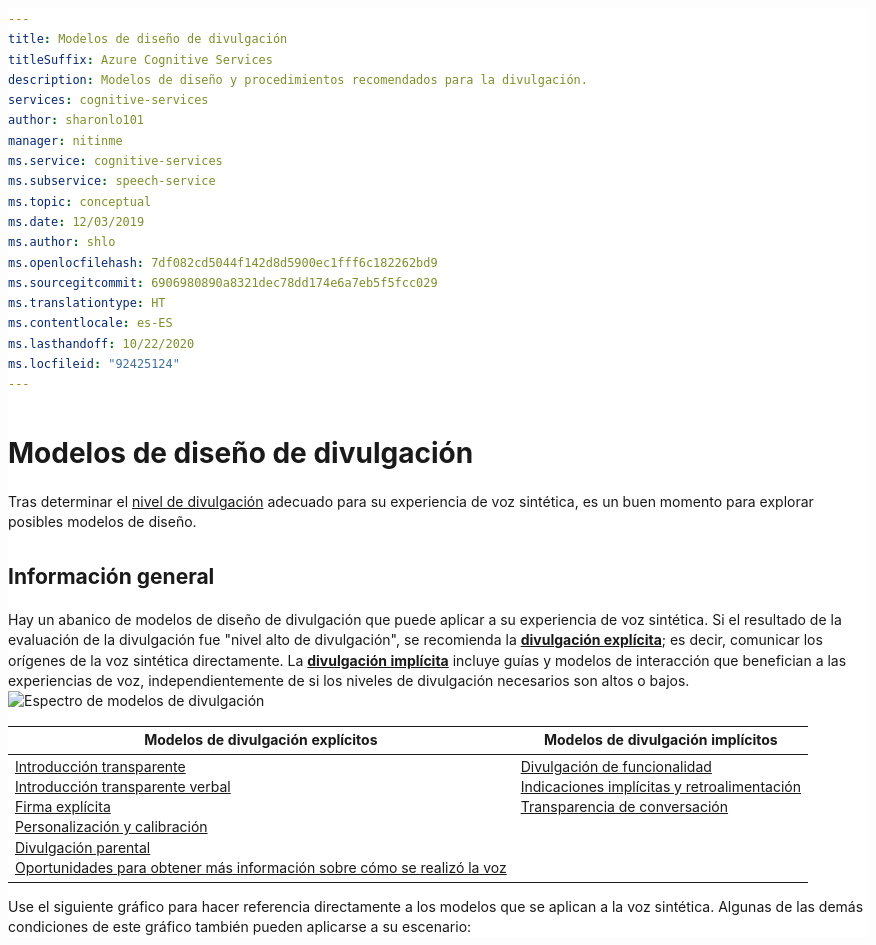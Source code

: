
 ```yaml
---
title: Modelos de diseño de divulgación
titleSuffix: Azure Cognitive Services
description: Modelos de diseño y procedimientos recomendados para la divulgación.
services: cognitive-services
author: sharonlo101
manager: nitinme
ms.service: cognitive-services
ms.subservice: speech-service
ms.topic: conceptual
ms.date: 12/03/2019
ms.author: shlo
ms.openlocfilehash: 7df082cd5044f142d8d5900ec1fff6c182262bd9
ms.sourcegitcommit: 6906980890a8321dec78dd174e6a7eb5f5fcc029
ms.translationtype: HT
ms.contentlocale: es-ES
ms.lasthandoff: 10/22/2020
ms.locfileid: "92425124"
---
```

# <a name="disclosure-design-patterns"></a>Modelos de diseño de divulgación
Tras determinar el [nivel de divulgación](concepts-disclosure-guidelines.md#disclosure-assessment) adecuado para su experiencia de voz sintética, es un buen momento para explorar posibles modelos de diseño.
## <a name="overview"></a>Información general
Hay un abanico de modelos de diseño de divulgación que puede aplicar a su experiencia de voz sintética. Si el resultado de la evaluación de la divulgación fue "nivel alto de divulgación", se recomienda la [**divulgación explícita**](#explicit-disclosure); es decir, comunicar los orígenes de la voz sintética directamente. La [**divulgación implícita**](#implicit-disclosure) incluye guías y modelos de interacción que benefician a las experiencias de voz, independientemente de si los niveles de divulgación necesarios son altos o bajos.
![Espectro de modelos de divulgación](media/responsible-ai/disclosure-patterns/affordances.png)






| Modelos de divulgación explícitos                                                                                                                                                                                    | Modelos de divulgación implícitos                                                                 |
|--------------------------------------------------------------------------------------------------------------------------------------------------------------------------------------------------------|-------------------------------------------------------------------------------------|
|[Introducción transparente](#transparent-introduction)<br> [Introducción transparente verbal](#verbal-transparent-introduction)<br>  [Firma explícita](#explicit-byline)<br>  [Personalización y calibración](#customization-and-calibration)<br> [Divulgación parental](#parental-disclosure)<br> [Oportunidades para obtener más información sobre cómo se realizó la voz](#providing-opportunities-to-learn-more-about-how-the-voice-was-made) | [Divulgación de funcionalidad](#capability-disclosure)<br>[Indicaciones implícitas y retroalimentación](#implicit-cues--feedback)<br> [Transparencia de conversación](#conversational-transparency) |



Use el siguiente gráfico para hacer referencia directamente a los modelos que se aplican a la voz sintética. Algunas de las demás condiciones de este gráfico también pueden aplicarse a su escenario:<br/>


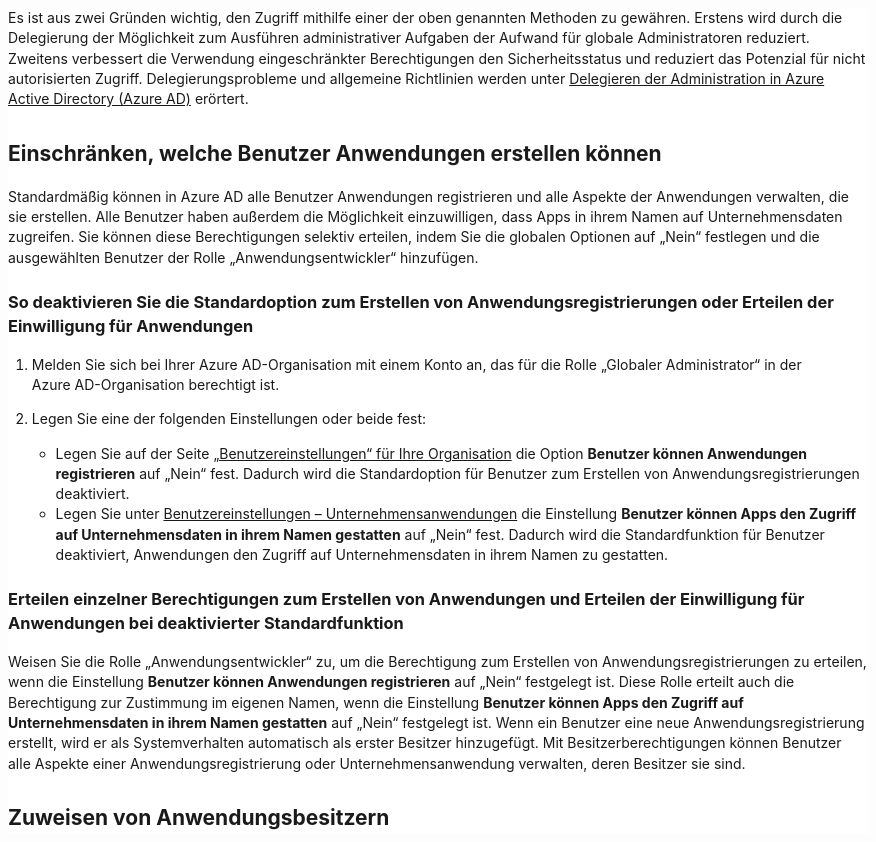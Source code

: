 Es ist aus zwei Gründen wichtig, den Zugriff mithilfe einer der oben genannten Methoden zu gewähren. Erstens wird durch die Delegierung der Möglichkeit zum Ausführen administrativer Aufgaben der Aufwand für globale Administratoren reduziert. Zweitens verbessert die Verwendung eingeschränkter Berechtigungen den Sicherheitsstatus und reduziert das Potenzial für nicht autorisierten Zugriff. Delegierungsprobleme und allgemeine Richtlinien werden unter [Delegieren der Administration in Azure Active Directory (Azure AD)](concept-delegation.md) erörtert.

## <a name="restrict-who-can-create-applications"></a>Einschränken, welche Benutzer Anwendungen erstellen können

Standardmäßig können in Azure AD alle Benutzer Anwendungen registrieren und alle Aspekte der Anwendungen verwalten, die sie erstellen. Alle Benutzer haben außerdem die Möglichkeit einzuwilligen, dass Apps in ihrem Namen auf Unternehmensdaten zugreifen. Sie können diese Berechtigungen selektiv erteilen, indem Sie die globalen Optionen auf „Nein“ festlegen und die ausgewählten Benutzer der Rolle „Anwendungsentwickler“ hinzufügen.

### <a name="to-disable-the-default-ability-to-create-application-registrations-or-consent-to-applications"></a>So deaktivieren Sie die Standardoption zum Erstellen von Anwendungsregistrierungen oder Erteilen der Einwilligung für Anwendungen

1. Melden Sie sich bei Ihrer Azure AD-Organisation mit einem Konto an, das für die Rolle „Globaler Administrator“ in der Azure AD-Organisation berechtigt ist.
1. Legen Sie eine der folgenden Einstellungen oder beide fest:

    - Legen Sie auf der Seite [„Benutzereinstellungen“ für Ihre Organisation](https://portal.azure.com/#blade/Microsoft_AAD_IAM/ActiveDirectoryMenuBlade/UserSettings) die Option **Benutzer können Anwendungen registrieren** auf „Nein“ fest. Dadurch wird die Standardoption für Benutzer zum Erstellen von Anwendungsregistrierungen deaktiviert.
    - Legen Sie unter [Benutzereinstellungen – Unternehmensanwendungen](https://portal.azure.com/#blade/Microsoft_AAD_IAM/StartboardApplicationsMenuBlade/UserSettings/menuId/) die Einstellung **Benutzer können Apps den Zugriff auf Unternehmensdaten in ihrem Namen gestatten** auf „Nein“ fest. Dadurch wird die Standardfunktion für Benutzer deaktiviert, Anwendungen den Zugriff auf Unternehmensdaten in ihrem Namen zu gestatten.

### <a name="grant-individual-permissions-to-create-and-consent-to-applications-when-the-default-ability-is-disabled"></a>Erteilen einzelner Berechtigungen zum Erstellen von Anwendungen und Erteilen der Einwilligung für Anwendungen bei deaktivierter Standardfunktion

Weisen Sie die Rolle „Anwendungsentwickler“ zu, um die Berechtigung zum Erstellen von Anwendungsregistrierungen zu erteilen, wenn die Einstellung **Benutzer können Anwendungen registrieren** auf „Nein“ festgelegt ist. Diese Rolle erteilt auch die Berechtigung zur Zustimmung im eigenen Namen, wenn die Einstellung **Benutzer können Apps den Zugriff auf Unternehmensdaten in ihrem Namen gestatten** auf „Nein“ festgelegt ist. Wenn ein Benutzer eine neue Anwendungsregistrierung erstellt, wird er als Systemverhalten automatisch als erster Besitzer hinzugefügt. Mit Besitzerberechtigungen können Benutzer alle Aspekte einer Anwendungsregistrierung oder Unternehmensanwendung verwalten, deren Besitzer sie sind.

## <a name="assign-application-owners"></a>Zuweisen von Anwendungsbesitzern
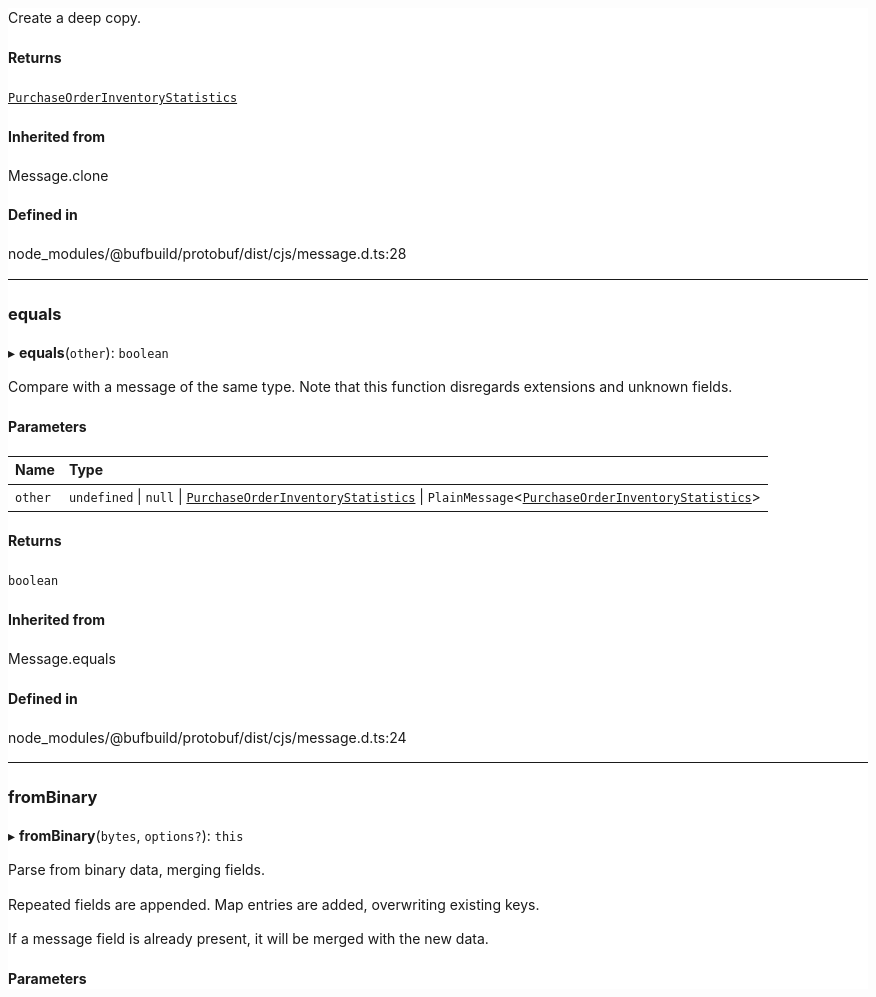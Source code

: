 Create a deep copy.

#### Returns

[`PurchaseOrderInventoryStatistics`](PurchaseOrderInventoryStatistics.md)

#### Inherited from

Message.clone

#### Defined in

node_modules/@bufbuild/protobuf/dist/cjs/message.d.ts:28

___

### equals

▸ **equals**(`other`): `boolean`

Compare with a message of the same type.
Note that this function disregards extensions and unknown fields.

#### Parameters

| Name | Type |
| :------ | :------ |
| `other` | `undefined` \| ``null`` \| [`PurchaseOrderInventoryStatistics`](PurchaseOrderInventoryStatistics.md) \| `PlainMessage`\<[`PurchaseOrderInventoryStatistics`](PurchaseOrderInventoryStatistics.md)\> |

#### Returns

`boolean`

#### Inherited from

Message.equals

#### Defined in

node_modules/@bufbuild/protobuf/dist/cjs/message.d.ts:24

___

### fromBinary

▸ **fromBinary**(`bytes`, `options?`): `this`

Parse from binary data, merging fields.

Repeated fields are appended. Map entries are added, overwriting
existing keys.

If a message field is already present, it will be merged with the
new data.

#### Parameters
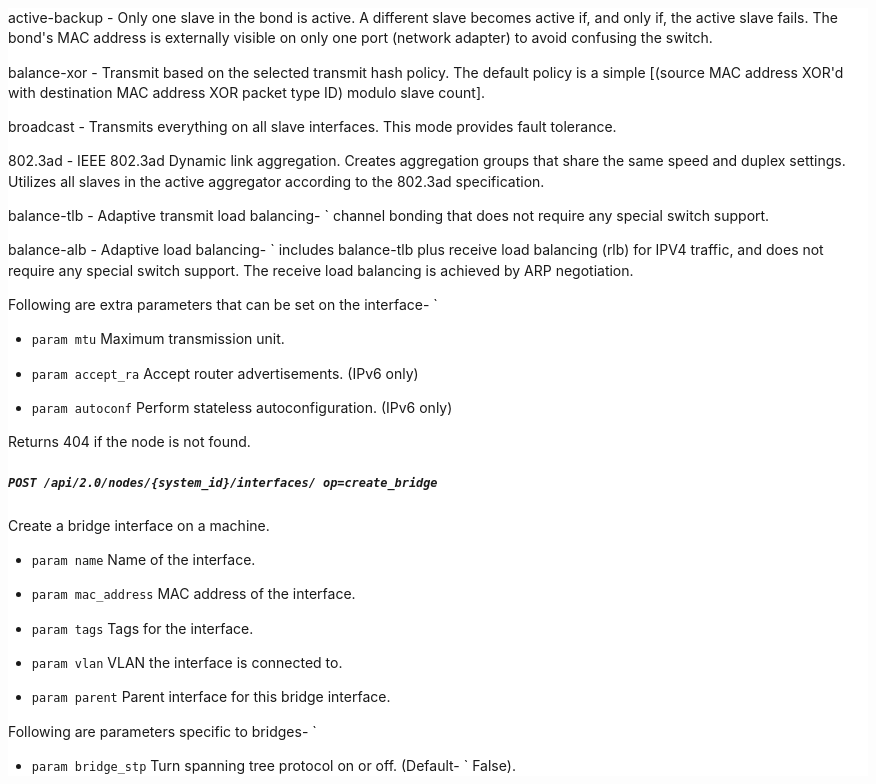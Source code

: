 active-backup - Only one slave in the bond is active. A different slave
becomes active if, and only if, the active slave fails. The bond's MAC address
is externally visible on only one port (network adapter) to avoid confusing
the switch.

balance-xor - Transmit based on the selected transmit hash policy. The default
policy is a simple \[(source MAC address XOR'd with destination MAC address
XOR packet type ID) modulo slave count\].

broadcast - Transmits everything on all slave interfaces. This mode provides
fault tolerance.

802.3ad - IEEE 802.3ad Dynamic link aggregation. Creates aggregation groups
that share the same speed and duplex settings. Utilizes all slaves in the
active aggregator according to the 802.3ad specification.

balance-tlb - Adaptive transmit load balancing- ` channel bonding that does
not require any special switch support.

balance-alb - Adaptive load balancing- ` includes balance-tlb plus receive
load balancing (rlb) for IPV4 traffic, and does not require any special switch
support. The receive load balancing is achieved by ARP negotiation.

Following are extra parameters that can be set on the interface- `

- `param mtu`
   Maximum transmission unit.

- `param accept_ra`
   Accept router advertisements. (IPv6 only)

- `param autoconf`
   Perform stateless autoconfiguration. (IPv6 only)

Returns 404 if the node is not found.

##### `POST /api/2.0/nodes/{system_id}/interfaces/ op=create_bridge`

Create a bridge interface on a machine.

- `param name`
   Name of the interface.

- `param mac_address`
   MAC address of the interface.

- `param tags`
   Tags for the interface.

- `param vlan`
   VLAN the interface is connected to.

- `param parent`
   Parent interface for this bridge interface.

Following are parameters specific to bridges- `

- `param bridge_stp`
   Turn spanning tree protocol on or off.
       (Default- ` False).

—————

Task objective — Search the listing for the word "other", and copy every line in which it is found.

Exercise response —
▸ **equals**(`other`): `boolean`
| `other` | `undefined` \| ``null`` \| [`PurchaseOrderInventoryStatistics`](PurchaseOrderInventoryStatistics.md) \| `PlainMessage`\<[`PurchaseOrderInventoryStatistics`](PurchaseOrderInventoryStatistics.md)\> |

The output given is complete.